Опора на платоновскую теорию идей сыграла отрицательную роль в теории Юнга. Он рассматривал архетипы как индивидуальные фигуры. При таком понимании архетипы принципиально не осознаваемы. Но ведь такие фигуры обретают смысл только в целостной ситуации мифа. Поэтому архетипы правильнее понимать как бессознательные интуиции, регулирующие психическую деятельность и сознательное поведение. Это - своеобразные «семена» («зародыши») культуры и сознания, установки предвосхищения и творческого порождения собственно человеческого опыта. Архетип можно назвать также «пороговым феноменом», т.е. имеется в виду тот уровень психики, где неразличимых индивидуальное и культурно-приобретенное.
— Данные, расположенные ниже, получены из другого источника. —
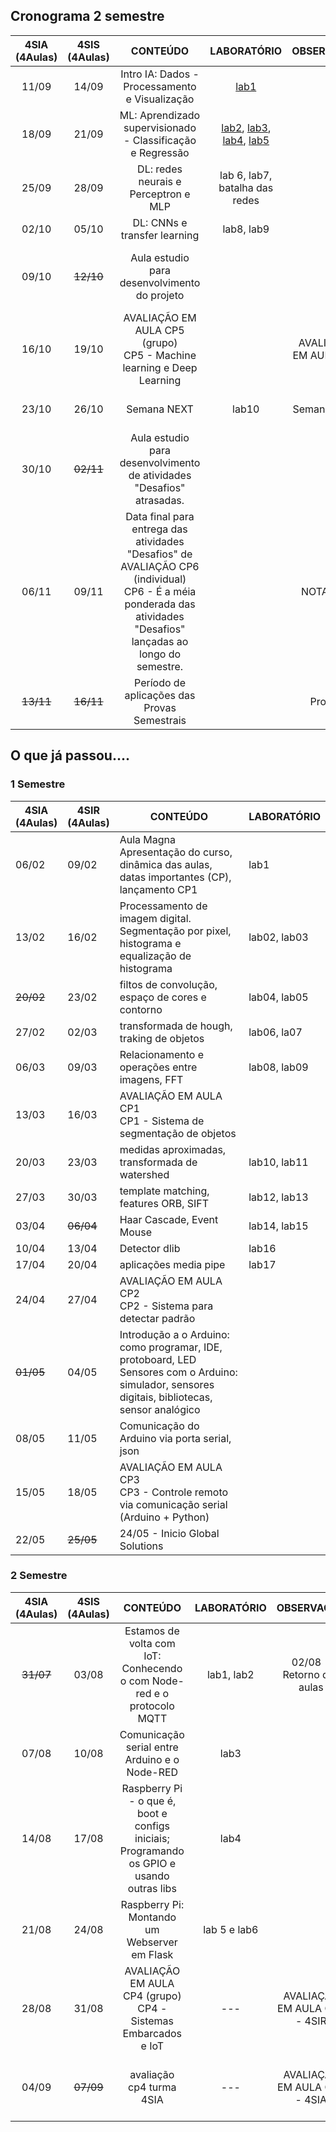 ## Cronograma 2 semestre

| 4SIA<br>(4Aulas) | 4SIS<br>(4Aulas) | CONTEÚDO | LABORATÓRIO | OBSERVAÇÃO | FERIADOS |
|:---:|:---:|:---:|:---:|:---:|:---:|
| 11/09 | 14/09 | Intro IA: Dados - Processamento e Visualização  | [lab1](aulas/IA/lab01/dataframe.ipynb) |  |  |
| 18/09 | 21/09 | ML: Aprendizado supervisionado - Classificação e Regressão | [lab2](aulas/IA/lab02/classificador-knn.ipynb), [lab3](aulas/IA/lab03/regressao.ipynb), [lab4](aulas/IA/lab04/dicasDePreprocessamento.ipynb), [lab5](aulas/IA/lab05/validacaocruzada.ipynb) |  |  |
| 25/09 | 28/09 | DL: redes neurais e Perceptron e MLP | lab 6, lab7, batalha das redes |  |  |
| 02/10 | 05/10 | DL: CNNs e transfer learning | lab8, lab9 |  |  |
| 09/10 | <s>12/10</s> | Aula estudio para desenvolvimento do projeto |  |  | 12/10 (quinta-feira) - N. Sr.a Aparecida |
| 16/10 | 19/10 | AVALIAÇÃO EM AULA CP5 (grupo)<br>CP5 - Machine learning e Deep Learning |  | AVALIAÇÃO EM AULA CP5 | Entrega - CP5 |
| 23/10 | 26/10 | Semana NEXT | lab10  | Semana NEXT | 28/10 (sabado) - NEXT |
| 30/10 | <s>02/11</s> | Aula estudio para desenvolvimento de atividades "Desafios" atrasadas. |  |  | 02/11 (quinta-feira) - Finados |
| 06/11 | 09/11 | Data final para entrega das atividades "Desafios" de AVALIAÇÃO CP6 (individual)<br>CP6 - É a méia ponderada das atividades "Desafios" lançadas ao longo do semestre. |  | NOTA CP6 |  |
| <s>13/11</s> | <s>16/11</s> | Período de aplicações das Provas Semestrais |  | Provas |  |




## O que já passou....

### 1 Semestre

| 4SIA<br>(4Aulas) | 4SIR<br>(4Aulas) | CONTEÚDO                                                                                                                                            | LABORATÓRIO  |
| ---------------- | ---------------- | --------------------------------------------------------------------------------------------------------------------------------------------------- | ------------ |
| 06/02            | 09/02            | Aula Magna<br>Apresentação do curso, dinâmica das aulas, datas importantes (CP), lançamento CP1                                                     | lab1         |
| 13/02            | 16/02            | Processamento de imagem digital. Segmentação por pixel, histograma e equalização de histograma                                                      | lab02, lab03 |
| <s>20/02</s>            | 23/02            | filtos de convolução, espaço de cores e contorno                                                                                                    | lab04, lab05 |
| 27/02            | 02/03            | transformada de hough, traking de objetos                                                                                                           | lab06, la07  |
| 06/03            | 09/03            | Relacionamento e operações entre imagens, FFT                                                                                                       | lab08, lab09 |
| 13/03            | 16/03            | AVALIAÇÃO EM AULA CP1<br>CP1 - Sistema de segmentação de objetos                                                                                    |              |
| 20/03            | 23/03            | medidas aproximadas, transformada de watershed                                                                                                      | lab10, lab11 |
| 27/03            | 30/03            | template matching, features ORB, SIFT                                                                                                               | lab12, lab13 |
| 03/04            | <s>06/04</s>            | Haar Cascade, Event Mouse                                                                                                                           | lab14, lab15 |
| 10/04            | 13/04            | Detector dlib                                                                                                                                       | lab16        |
| 17/04            | 20/04            | aplicações media pipe                                                                                                                               | lab17        |
| 24/04            | 27/04            | AVALIAÇÃO EM AULA CP2<br>CP2 - Sistema para detectar padrão                                                                                         |              |
| <s>01/05</s>            | 04/05            | Introdução a o Arduino: como programar, IDE, protoboard, LED<br>Sensores com o Arduino: simulador, sensores digitais, bibliotecas, sensor analógico |              |
| 08/05            | 11/05            | Comunicação do Arduino via porta serial, json                                                                                                       |              |
| 15/05            | 18/05            | AVALIAÇÃO EM AULA CP3<br>CP3 - Controle remoto via comunicação serial (Arduino + Python)                                                            |              |
| 22/05            | <s>25/05</s>           | 24/05 - Inicio Global Solutions                                                                                                                     |

### 2 Semestre

| 4SIA<br>(4Aulas) | 4SIS<br>(4Aulas) | CONTEÚDO | LABORATÓRIO | OBSERVAÇÃO | Feriados |
|:---:|:---:|:---:|:---:|:---:|:---:|
| <s>31/07</s> | 03/08 | Estamos de volta com IoT: Conhecendo o com Node-red e o protocolo MQTT | lab1, lab2 | 02/08 - Retorno das aulas |  |
| 07/08 | 10/08 | Comunicação serial entre Arduino e o Node-RED | lab3 |  |  |
| 14/08 | 17/08 | Raspberry Pi - o que é, boot e configs iniciais; Programando os GPIO e usando outras libs  | lab4 |  |  |
| 21/08 | 24/08 | Raspberry Pi: Montando um Webserver em Flask | lab 5 e lab6 |  |  |
| 28/08 | 31/08 | AVALIAÇÃO EM AULA CP4 (grupo)<br>CP4 - Sistemas Embarcados e IoT | --- | AVALIAÇÃO EM AULA CP4 - 4SIR | Entrega - CP4 |
| 04/09 | <s>07/09</s> | avaliação cp4 turma 4SIA | --- | AVALIAÇÃO EM AULA CP4 - 4SIA | 07/09 (quinta-feira) - Independência do Brasil |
Жак Лакан (1901-1981). Работы Лакана представляют, в основном, стенограммы уст­ных комментариев к работам Фрейда. Известен лозунг Лакана: «Назад к Фрейду». Лакан оригинально переработал первую фрейдовскую топику: «бессознательное - предсознательное - сознание». Триада Лакана такова: «реальное - воображаемое - символическое». "Реальное» - самая сокровенная часть психики, всегда ускользающая от образного пред­ставления и словесного описания. «Реальное» в психике непостижимо настолько, что, описывая его, Лакан использовал кантовский термин «вещь-в-себе». «Воображаемое» - то, что роднит человеческую психику с психикой животных, поведение которых регулируется гештальтами. Это происходит в так называемой «стадии зеркала», когда ребенок в воз­расте от 6 до 18 месяцев начинает узнавать себя в зеркале и откликаться на свое имя. Ребенок ощущает себя внутри распадающимся на части, неравным себе в разные момен­та времени. Другие же убеждают ребенка принять представление о целостности Я, о его тождественности самому себе во все моменты жизни. Так имя накрепко привязывается к телу. Субъект всегда тянется к «зеркальному Я» как к недосягаемому идеалу целостности. В зеркальном двойнике находится объект завистливой агрессии. Речь Другого формирует «символическое» субъекта. Еще до своего рождения ребенок втянут в речевое поле других людей. Ребенок покорствует речи Другого, иначе, речи Господина, вынужден признать тот смысл, который другие люди припишут его призывам (например, плач мальчика объяс­няют его «озлобленностью», а плач девочки - «испугом»). В следующий раз ребенок фор­мулирует запрос в уже подсказанных ему словах, все более удаляясь от своего подлинного желания (от «реального»). У человека появляются новые желания, подсказанные культу­рой (Другой: «Не угодно ли тебе этого?» Субъект: «Да, да, именно этого мне и хотелось!»). Лакан называл «окультуренного» человека «кроссированным субъектом». По мере взросления мы все меньше знаем, что мы говорим и что хотим сказать другим людям. Речь Других людей, окружавших нас в детстве, навсегда входит в нашу психику и становится важнейшей бессознательной ее частью.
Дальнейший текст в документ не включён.